(Stored data entries)

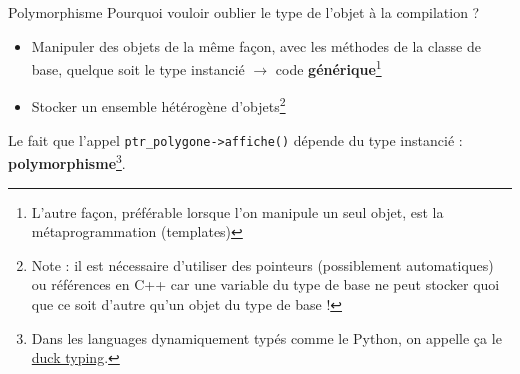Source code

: \documentclass[c]{beamer}
\newcommand{\inline}[1]{\texttt{#1}}
\begin{document}
\begin{frame}[fragile]{Polymorphisme}
Pourquoi vouloir oublier le type de l'objet à la compilation ?
\pause
\begin{itemize}
  \item Manipuler des objets de la même façon, avec les méthodes de la classe de base, quelque soit le type instancié $\rightarrow$ code \textbf{générique}\footnote{L'autre façon, préférable lorsque l'on manipule un seul objet, est la métaprogrammation (templates)}
  \item Stocker un ensemble hétérogène d'objets\footnote{Note : il est nécessaire d'utiliser des pointeurs (possiblement automatiques) ou références en C++ car une variable du type de base ne peut stocker quoi que ce soit d'autre qu'un objet du type de base !}
\end{itemize}
\pause
Le fait que l'appel \inline{ptr_polygone->affiche()} dépende du type instancié : \textbf{polymorphisme}\footnote{Dans les languages dynamiquement typés comme le Python, on appelle ça le \href{https://fr.wikipedia.org/wiki/Duck_typing}{duck typing}.}.
\end{frame}

\end{document}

### What the task requires:
The lines to write out run from the one with "Pourquoi vouloir oublier" through the end of the records. Give them exactly, and only them.

### Solution to this exercise:
Pourquoi vouloir oublier le type de l'objet à la compilation ?
\pause
\begin{itemize}
  \item Manipuler des objets de la même façon, avec les méthodes de la classe de base, quelque soit le type instancié $\rightarrow$ code \textbf{générique}\footnote{L'autre façon, préférable lorsque l'on manipule un seul objet, est la métaprogrammation (templates)}
  \item Stocker un ensemble hétérogène d'objets\footnote{Note : il est nécessaire d'utiliser des pointeurs (possiblement automatiques) ou références en C++ car une variable du type de base ne peut stocker quoi que ce soit d'autre qu'un objet du type de base !}
\end{itemize}
\pause
Le fait que l'appel \inline{ptr_polygone->affiche()} dépende du type instancié : \textbf{polymorphisme}\footnote{Dans les languages dynamiquement typés comme le Python, on appelle ça le \href{https://fr.wikipedia.org/wiki/Duck_typing}{duck typing}.}.
\end{frame}

\end{document}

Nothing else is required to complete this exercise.